[Records excerpted from a collection]
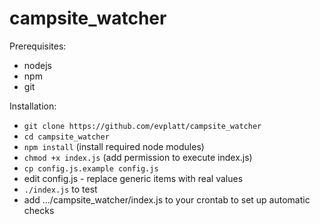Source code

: # campsite_watcher

Prerequisites:
  * nodejs
  * npm
  * git

Installation:
  * `git clone https://github.com/evplatt/campsite_watcher`
  * `cd campsite_watcher`
  * `npm install` (install required node modules)
  * `chmod +x index.js` (add permission to execute index.js)
  * `cp config.js.example config.js`
  * edit config.js - replace generic items with real values
  * `./index.js` to test
  * add .../campsite_watcher/index.js to your crontab to set up automatic checks
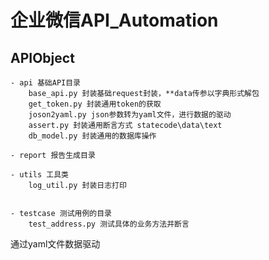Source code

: 
# 企业微信API_Automation

## APIObject

    - api 基础API目录
        base_api.py 封装基础request封装，**data传参以字典形式解包
        get_token.py 封装通用token的获取
        joson2yaml.py json参数转为yaml文件，进行数据的驱动
        assert.py 封装通用断言方式 statecode\data\text
        db_model.py 封装通用的数据库操作

    - report 报告生成目录

    - utils 工具类
        log_util.py 封装日志打印

        
    - testcase 测试用例的目录
        test_address.py 测试具体的业务方法并断言

通过yaml文件数据驱动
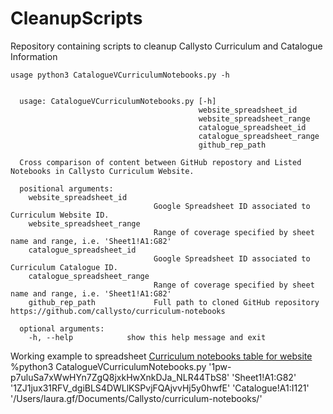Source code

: # CleanupScripts
Repository containing scripts to cleanup Callysto Curriculum and Catalogue Information

    usage python3 CatalogueVCurriculumNotebooks.py -h 


      usage: CatalogueVCurriculumNotebooks.py [-h]
                                              website_spreadsheet_id
                                              website_spreadsheet_range
                                              catalogue_spreadsheet_id
                                              catalogue_spreadsheet_range
                                              github_rep_path

      Cross comparison of content between GitHub repostory and Listed Notebooks in Callysto Curriculum Website.

      positional arguments:
        website_spreadsheet_id
                                    Google Spreadsheet ID associated to Curriculum Website ID.
        website_spreadsheet_range
                                    Range of coverage specified by sheet name and range, i.e. 'Sheet1!A1:G82'
        catalogue_spreadsheet_id
                                    Google Spreadsheet ID associated to Curriculum Catalogue ID.
        catalogue_spreadsheet_range
                                    Range of coverage specified by sheet name and range, i.e. 'Sheet1!A1:G82'
        github_rep_path             Full path to cloned GitHub repository https://github.com/callysto/curriculum-notebooks

      optional arguments:
        -h, --help            show this help message and exit

Working example to spreadsheet [Curriculum notebooks table for website](https://docs.google.com/spreadsheets/d/1pw-p7uluSa7xWwHYn7ZgQ8jxkHwXnkDJa_NLR44TbS8/edit#gid=0)
        %python3 CatalogueVCurriculumNotebooks.py '1pw-p7uluSa7xWwHYn7ZgQ8jxkHwXnkDJa_NLR44TbS8' 'Sheet1!A1:G82' '1ZJ1jux31RFV_dgiBLS4DWLlKSPvjFQAjvvHj5y0hwfE' 'Catalogue!A1:I121' '/Users/laura.gf/Documents/Callysto/curriculum-notebooks/'
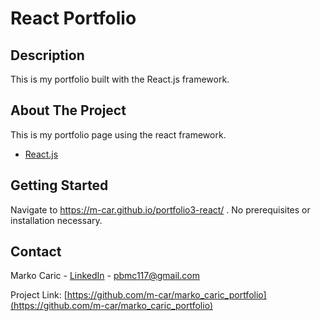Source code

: # React Portfolio



## Description

This is my portfolio built with the React.js framework.



## About The Project

This is my portfolio page using the react framework.

- [React.js](https://reactjs.org/)

## Getting Started

Navigate to https://m-car.github.io/portfolio3-react/ .
No prerequisites or installation necessary.

## Contact

Marko Caric - [LinkedIn](https://www.linkedin.com/in/markocaric/) - pbmc117@gmail.com

Project Link: [https://github.com/m-car/marko_caric_portfolio](https://github.com/m-car/marko_caric_portfolio)

[linkedin-url]: https://linkedin.com/in/markocaric
[linkedin-shield]: https://img.shields.io/badge/-LinkedIn-black.svg?style=for-the-badge&logo=linkedin&colorB=555
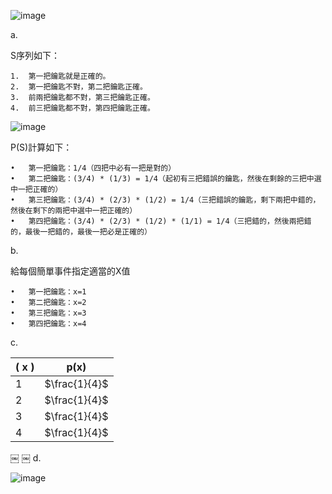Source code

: ![image](https://github.com/user-attachments/assets/b9e89152-e1df-4172-96be-fe591cbf753f)

a. 

S序列如下：

	1.	第一把鑰匙就是正確的。
	2.	第一把鑰匙不對，第二把鑰匙正確。
	3.	前兩把鑰匙都不對，第三把鑰匙正確。
	4.	前三把鑰匙都不對，第四把鑰匙正確。

 ![image](https://github.com/user-attachments/assets/c7d9e1c3-37c3-44e0-9375-71bd7ecd99bc)

P(S)計算如下：

	•	第一把鑰匙：1/4（四把中必有一把是對的）
	•	第二把鑰匙：(3/4) * (1/3) = 1/4（起初有三把錯誤的鑰匙，然後在剩餘的三把中選中一把正確的）
	•	第三把鑰匙：(3/4) * (2/3) * (1/2) = 1/4（三把錯誤的鑰匙，剩下兩把中錯的，然後在剩下的兩把中選中一把正確的）
	•	第四把鑰匙：(3/4) * (2/3) * (1/2) * (1/1) = 1/4（三把錯的，然後兩把錯的，最後一把錯的，最後一把必是正確的）

b. 

給每個簡單事件指定適當的X值

	•	第一把鑰匙：x=1￼
	•	第二把鑰匙：x=2
	•	第三把鑰匙：x=3￼
	•	第四把鑰匙：x=4￼

c.

| \( x \) | p(x) |
|---------|------------|
|   1     |   $\frac{1}{4}$   |
|   2     |   $\frac{1}{4}$   |
|   3     |   $\frac{1}{4}$   |
|   4     |   $\frac{1}{4}$   |

￼	￼
d.

![image](https://github.com/user-attachments/assets/3054b8d3-a5c1-40b9-be4d-63767477cc68)
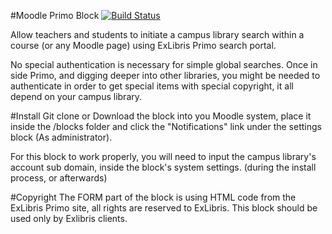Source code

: #Moodle Primo Block [![Build Status](https://travis-ci.org/nadavkav/moodle-block_primo.svg?branch=master)](https://travis-ci.org/nadavkav/moodle-block_primo)

Allow teachers and students to initiate a campus library search within a course (or any Moodle page) using
ExLibris Primo search portal.

No special authentication is necessary for simple global searches. Once in side Primo, and digging deeper into
other libraries, you might be needed to authenticate in order to get special items with special copyright, it
all depend on your campus library.

#Install
Git clone or Download the block into you Moodle system, place it inside the /blocks folder and click the "Notifications"
link under the settings block (As administrator).

For this block to work properly, you will need to input the campus library's account sub domain, inside the block's
system settings. (during the install process, or afterwards)

#Copyright
The FORM part of the block is using HTML code from the ExLibris Primo site, all rights are reserved to ExLibris.
This block should be used only by Exlibris clients.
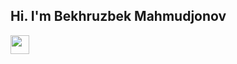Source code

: ## Hi. I'm Bekhruzbek Mahmudjonov 
<img src="https://link-to-your-image.com/greeting_hands.png" width="30px">
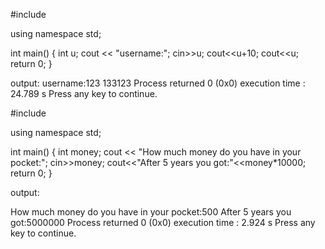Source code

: #include <iostream>

using namespace std;

int main()
{   int u;
    cout << "username:";
    cin>>u;
    cout<<u+10;
    cout<<u;
    return 0;
}

output:
username:123
133123
Process returned 0 (0x0)   execution time : 24.789 s
Press any key to continue.


#include <iostream>

using namespace std;

int main()
{   int money;
    cout << "How much money do you have in your pocket:";
    cin>>money;
    cout<<"After 5 years you got:"<<money*10000;
    return 0;
}

output:

How much money do you have in your pocket:500
After 5 years you got:5000000
Process returned 0 (0x0)   execution time : 2.924 s
Press any key to continue.
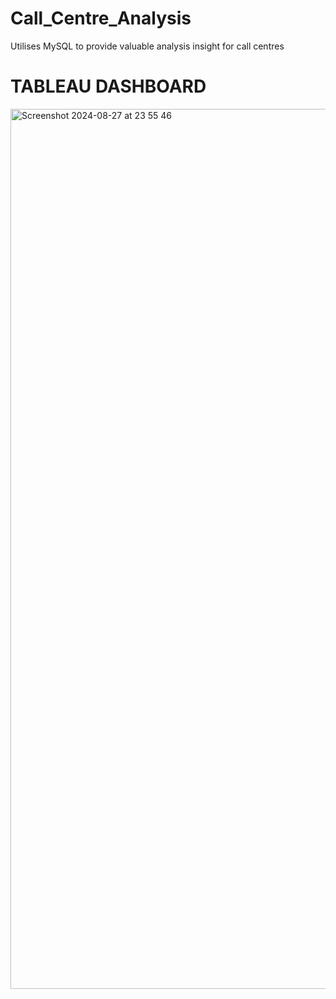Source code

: # Call_Centre_Analysis
Utilises MySQL to provide valuable analysis insight  for call centres

# TABLEAU DASHBOARD
<img width="1408" alt="Screenshot 2024-08-27 at 23 55 46" src="https://github.com/user-attachments/assets/860cc631-7b33-4423-a9fb-a2b1d581c649">
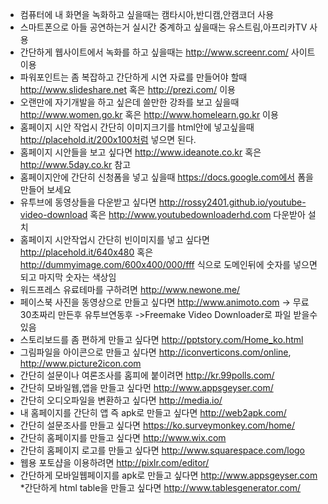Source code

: * 컴퓨터에 내 화면을 녹화하고 싶을때는 캠타시아,반디캠,안캠코더 사용
* 스마트폰으로 아들 공연하는거 실시간 중계하고 싶을때는 유스트림,아프리카TV 사용
* 간단하게 웹사이트에서 녹화를 하고 싶을때는 http://www.screenr.com/ 사이트 이용
* 파워포인트는 좀 복잡하고 간단하게 시연 자료를 만들어야 할때 http://www.slideshare.net 혹은 http://prezi.com/ 이용
* 오랜만에 자기개발을 하고 싶은데 쓸만한 강좌를 보고 싶을때 http://www.women.go.kr 혹은 http://www.homelearn.go.kr 이용
* 홈페이지 시안 작업시 간단히 이미지크기를 html안에 넣고싶을때 http://placehold.it/200x100처럼 넣으면 된다.
* 홈페이지 시안들을 보고 싶다면 http://www.ideanote.co.kr 혹은 http://www.5day.co.kr 참고
* 홈페이지안에 간단히 신청폼을 넣고 싶을때 https://docs.google.com에서 폼을 만들어 보세요
* 유투브에 동영상들을 다운받고 싶다면 http://rossy2401.github.io/youtube-video-download 혹은 http://www.youtubedownloaderhd.com 다운받아 설치
* 홈페이지 시안작업시 간단히 빈이미지를 넣고 싶다면 http://placehold.it/640x480 혹은 http://dummyimage.com/600x400/000/fff 식으로 도메인뒤에 숫자를 넣으면 되고 마지막 숫자는 색상임
* 워드프레스 유료테마를 구하려면 http://www.newone.me/
* 페이스북 사진을 동영상으로 만들고 싶다면 http://www.animoto.com -> 무료 30초짜리 만든후 유투브연동후 ->Freemake Video Downloader로 파일 받을수 있음
* 스토리보드를 좀 편하게 만들고 싶다면 http://pptstory.com/Home_ko.html
* 그림파일을 아이콘으로 만들고 싶다면 http://iconverticons.com/online, http://www.picture2icon.com
* 간단히 설문이나 여론조사를 홈피에 붙이려면 http://kr.99polls.com/
* 간단히 모바일웹,앱을 만들고 싶다먼 http://www.appsgeyser.com/
* 간단히 오디오파일을 변환하고 싶다면 http://media.io/
* 내 홈페이지를 간단히 앱 즉 apk로 만들고 싶다면 http://web2apk.com/
* 간단히 설문조사를 만들고 싶다면 https://ko.surveymonkey.com/home/
* 간단히 홈페이지를 만들고 싶다면 http://www.wix.com
* 간단히 홈페이지 로고를 만들고 싶다면 http://www.squarespace.com/logo
* 웹용 포토샵을 이용하려면 http://pixlr.com/editor/
* 간단하게 모바일웹페이지를 apk로 만들고 싶다면 http://www.appsgeyser.com
*간단하게 html table을 만들고 싶다면 http://www.tablesgenerator.com/

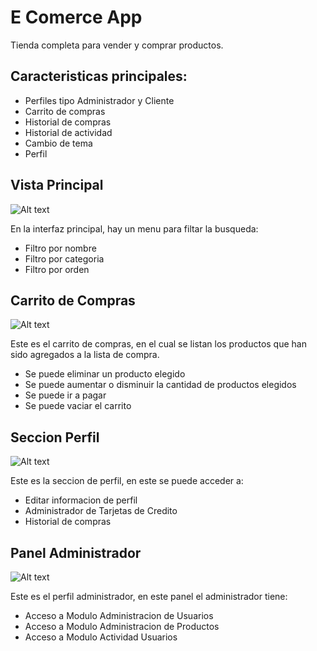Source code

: 
# E Comerce App

Tienda completa para vender y comprar productos.

## Caracteristicas principales:

- Perfiles tipo Administrador y Cliente
- Carrito de compras
- Historial de compras
- Historial de actividad
- Cambio de tema
- Perfil

## Vista Principal

![Alt text](https://i.ibb.co/kyJF1Y9/Screenshot-1.png "This is some image...")

En la interfaz principal, hay un menu para filtar la busqueda:

- Filtro por nombre
- Filtro por categoria
- Filtro por orden

## Carrito de Compras

![Alt text](https://i.ibb.co/HX3jtfq/Screenshot-2.png "This is some image...")

Este es el carrito de compras, en el cual se listan los productos que han sido agregados a la lista de compra.

- Se puede eliminar un producto elegido
- Se puede aumentar o disminuir la cantidad de productos elegidos
- Se puede ir a pagar
- Se puede vaciar el carrito

## Seccion Perfil

![Alt text](https://i.ibb.co/pXvSzmx/Screenshot-4.png "This is some image...")

Este es la seccion de perfil, en este se puede acceder a:

- Editar informacion de perfil
- Administrador de Tarjetas de Credito
- Historial de compras


## Panel Administrador

![Alt text](https://i.ibb.co/dL60Hbt/Screenshot-5.png "This is some image...")

Este es el perfil administrador, en este panel el administrador tiene:

- Acceso a Modulo Administracion de Usuarios
- Acceso a Modulo Administracion de Productos
- Acceso a Modulo Actividad Usuarios

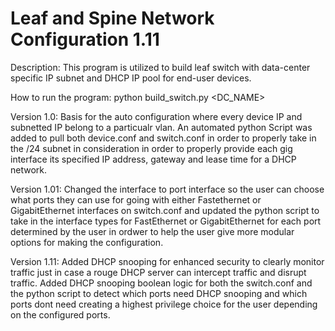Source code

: # Leaf and Spine Network Configuration 1.11
Description: This program is utilized to build leaf switch with data-center specific IP subnet and DHCP IP pool for end-user devices.

How to run the program:
python build_switch.py <DC_NAME>

Version 1.0:
Basis for the auto configuration where every device IP and subnetted IP belong to a particualr vlan. An automated python Script was added to pull both device.conf and switch.conf in order to properly take in the /24 subnet in consideration in order to properly provide each gig interface its specified IP address, gateway and lease time for a DHCP network.

Version 1.01:
Changed the interface to port interface so the user can choose what ports they can use for going with either Fastethernet or GigabitEthernet interfaces on switch.conf and updated the python script to take in the interface types for FastEthernet or GigabitEthernet for each port determined by the user in ordwer to help the user give more modular options for making the configuration. 

Version 1.11:
Added DHCP snooping for enhanced security to clearly monitor traffic just in case a rouge DHCP server can intercept traffic and disrupt traffic. Added DHCP snooping boolean logic for both the switch.conf and the python script to detect which ports need DHCP snooping and which ports dont need creating a highest privilege choice for the user depending on the configured ports.
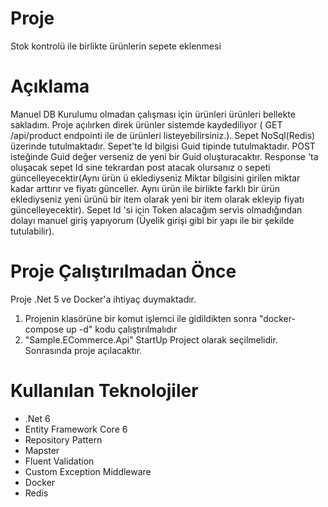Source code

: # Proje
Stok kontrolü ile birlikte ürünlerin sepete eklenmesi

# Açıklama
Manuel DB Kurulumu olmadan çalışması için ürünleri ürünleri bellekte sakladım. Proje açılırken direk ürünler sistemde kaydediliyor ( GET /api/product endpointi ile de ürünleri listeyebilirsiniz.).
Sepet NoSql(Redis) üzerinde tutulmaktadır. Sepet'te Id bilgisi Guid tipinde tutulmaktadır. POST isteğinde Guid değer verseniz de yeni bir Guid oluşturacaktır. Response 'ta oluşacak sepet Id sine tekrardan post atacak olursanız
o sepeti güncelleyecektir(Aynı ürün ü eklediyseniz Miktar bilgisini girilen miktar kadar arttırır ve fiyatı günceller. Aynı ürün ile birlikte farklı bir ürün eklediyseniz yeni ürünü bir item olarak yeni bir item olarak ekleyip fiyatı güncelleyecektir).
Sepet Id 'si için Token alacağım servis olmadığından dolayı manuel giriş yapıyorum (Üyelik girişi gibi bir yapı ile bir şekilde tutulabilir).

# Proje Çalıştırılmadan Önce
Proje .Net 5 ve Docker'a ihtiyaç duymaktadır.

1. Projenin klasörüne bir komut işlemci ile gidildikten sonra "docker-compose up -d" kodu çalıştırılmalıdır
2. "Sample.ECommerce.Api" StartUp Project olarak seçilmelidir. Sonrasında proje açılacaktır.

# Kullanılan Teknolojiler
- .Net 6
- Entity Framework Core 6
- Repository Pattern
- Mapster
- Fluent Validation
- Custom Exception Middleware
- Docker
- Redis
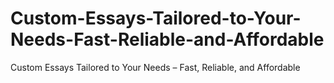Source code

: # Custom-Essays-Tailored-to-Your-Needs-Fast-Reliable-and-Affordable
Custom Essays Tailored to Your Needs – Fast, Reliable, and Affordable
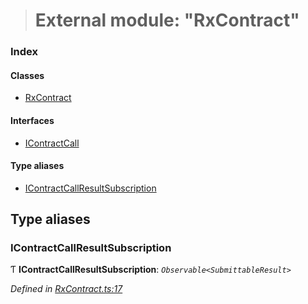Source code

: > # External module: "RxContract"

### Index

#### Classes

* [RxContract](../classes/_rxcontract_.rxcontract.md)

#### Interfaces

* [IContractCall](../interfaces/_rxcontract_.icontractcall.md)

#### Type aliases

* [IContractCallResultSubscription](_rxcontract_.md#icontractcallresultsubscription)

## Type aliases

###  IContractCallResultSubscription

Ƭ **IContractCallResultSubscription**: *`Observable<SubmittableResult>`*

*Defined in [RxContract.ts:17](https://github.com/polkadot-js/api/blob/2cacae1/packages/api-contract/src/RxContract.ts#L17)*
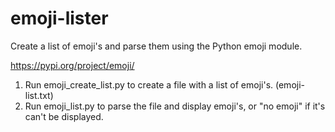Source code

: # emoji-lister

Create a list of emoji's and parse them using the Python emoji module.

https://pypi.org/project/emoji/

1) Run emoji_create_list.py to create a file with a list of emoji's. (emoji-list.txt)
2) Run emoji_list.py to parse the file and display emoji's, or "no emoji" if it's can't be displayed.
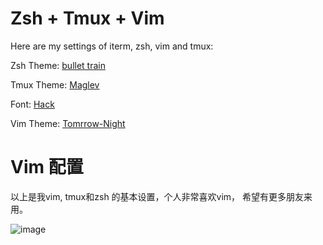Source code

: # Zsh + Tmux + Vim

Here are my settings of iterm, zsh, vim and tmux:

Zsh Theme: [bullet train](https://github.com/caiogondim/bullet-train-oh-my-zsh-theme)

Tmux Theme: [Maglev](https://github.com/caiogondim/maglev)

Font: [Hack](http://sourcefoundry.org/hack/)

Vim Theme: [Tomrrow-Night](https://github.com/chriskempson/tomorrow-theme)

# Vim 配置

以上是我vim, tmux和zsh 的基本设置，个人非常喜欢vim， 希望有更多朋友来用。

![image](https://github.com/yifanchen/dotfiles/blob/master/vim1.png "my zsh + tmux + vim")

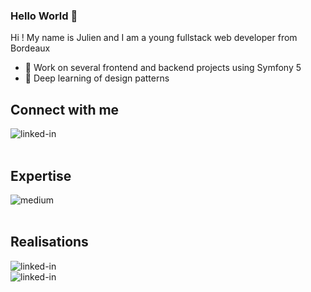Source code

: ### Hello World 👋 
Hi ! My name is Julien and I am a young fullstack web developer from Bordeaux

- 🔭 Work on several frontend and backend projects using Symfony 5
- 🌱 Deep learning of design patterns

## Connect with me
[<img align="left" alt="linked-in" src="https://img.shields.io/badge/linkedin-%230077B5.svg?&style=for-the-badge&logo=linkedin&logoColor=white" />](https://www.linkedin.com/in/julien-paillassa/)
<br>
<br>
## Expertise
<img align="left" alt="medium" src="https://img.shields.io/badge/Php-%23316192.svg?&style=for-the-badge&logo=postgresql&logoColor=white" />
<br>
<br>

## Realisations
[<img align="left" alt="linked-in" src="https://img.shields.io/badge/Gambin-E--Commerce-blue" />](https://gambin.co/)
<br>
[<img align="left" alt="linked-in" src="https://img.shields.io/badge/Tech--Interview-Quizz-orange" />](https://tech-interview.couraillon.ovh/)
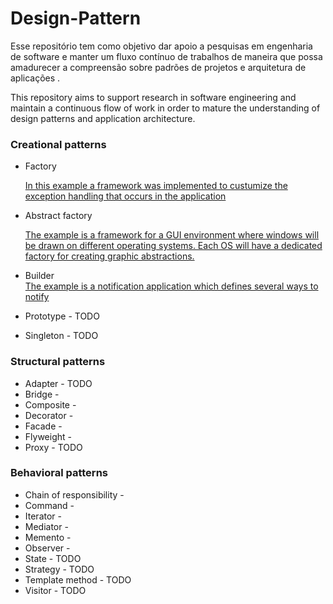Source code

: # Design-Pattern

Esse repositório tem como objetivo dar apoio a pesquisas em engenharia de software e manter um fluxo contínuo 
de trabalhos de maneira que possa amadurecer a compreensão sobre padrões de projetos e arquitetura de aplicações .

This repository aims to support research in software engineering and maintain a continuous flow of work in order 
to mature the understanding of design patterns and application architecture.



### Creational patterns

  -  Factory 
     
     [In this example a framework was implemented to custumize the exception handling that occurs in the application](https://github.com/sleevs/Design-Pattern/blob/master/creational/FactoryMethod.cpp)
  
  -  Abstract factory 
  
     [The example is a framework for a GUI environment where windows will be drawn on different operating systems.
     Each OS will have a dedicated factory for creating graphic abstractions.](https://github.com/sleevs/Design-Pattern/blob/master/creational/AbstractFactory.cpp)
  
  -  Builder      
     [The example is a notification application which defines several ways to notify](https://github.com/sleevs/Design-Pattern/blob/master/creational/BuilderPattern.cpp)
  -  Prototype - TODO
  
  -  Singleton - TODO

### Structural patterns

  -  Adapter - TODO
  -  Bridge - 
  -  Composite - 
  -  Decorator - 
  -  Facade - 
  -  Flyweight - 
  -  Proxy - TODO

### Behavioral patterns

  -  Chain of responsibility - 
  -  Command - 
  -  Iterator - 
  -  Mediator - 
  -  Memento - 
  -  Observer - 
  -  State - TODO
  -  Strategy - TODO
  -  Template method - TODO
  -  Visitor - TODO

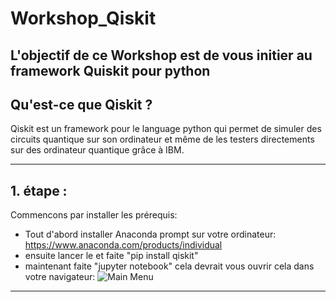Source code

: # Workshop_Qiskit

L'objectif de ce Workshop est de vous initier au framework Quiskit pour python
----------------------------
## Qu'est-ce que Qiskit ?
Qiskit est un framework pour le language python qui permet de simuler des circuits quantique sur son ordinateur et même de les testers directements sur des ordinateur quantique grâce à IBM.

----------------------------
## 1. étape :
Commencons par installer les prérequis:
- Tout d'abord installer Anaconda prompt sur votre ordinateur: https://www.anaconda.com/products/individual
- ensuite lancer le et faite "pip install qiskit"
- maintenant faite "jupyter notebook"
cela devrait vous ouvrir cela dans votre navigateur:
![Main Menu](https://github.com/BNouailhac/Workshop_Quiskit/blob/master/git%20image/Capture.PNG)

----------------------------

## What is needed
Your answer must be the lines above from the one holding "[In this example" up to and including the one holding "## Qu'est-ce que Qiskit ?", exact and with no pictures.

## Response
     [In this example a framework was implemented to custumize the exception handling that occurs in the application](https://github.com/sleevs/Design-Pattern/blob/master/creational/FactoryMethod.cpp)
  
  -  Abstract factory 
  
     [The example is a framework for a GUI environment where windows will be drawn on different operating systems.
     Each OS will have a dedicated factory for creating graphic abstractions.](https://github.com/sleevs/Design-Pattern/blob/master/creational/AbstractFactory.cpp)
  
  -  Builder      
     [The example is a notification application which defines several ways to notify](https://github.com/sleevs/Design-Pattern/blob/master/creational/BuilderPattern.cpp)
  -  Prototype - TODO
  
  -  Singleton - TODO

### Structural patterns

  -  Adapter - TODO
  -  Bridge - 
  -  Composite - 
  -  Decorator - 
  -  Facade - 
  -  Flyweight - 
  -  Proxy - TODO

### Behavioral patterns

  -  Chain of responsibility - 
  -  Command - 
  -  Iterator - 
  -  Mediator - 
  -  Memento - 
  -  Observer - 
  -  State - TODO
  -  Strategy - TODO
  -  Template method - TODO
  -  Visitor - TODO

Source code

: # Workshop_Qiskit

L'objectif de ce Workshop est de vous initier au framework Quiskit pour python
----------------------------
## Qu'est-ce que Qiskit ?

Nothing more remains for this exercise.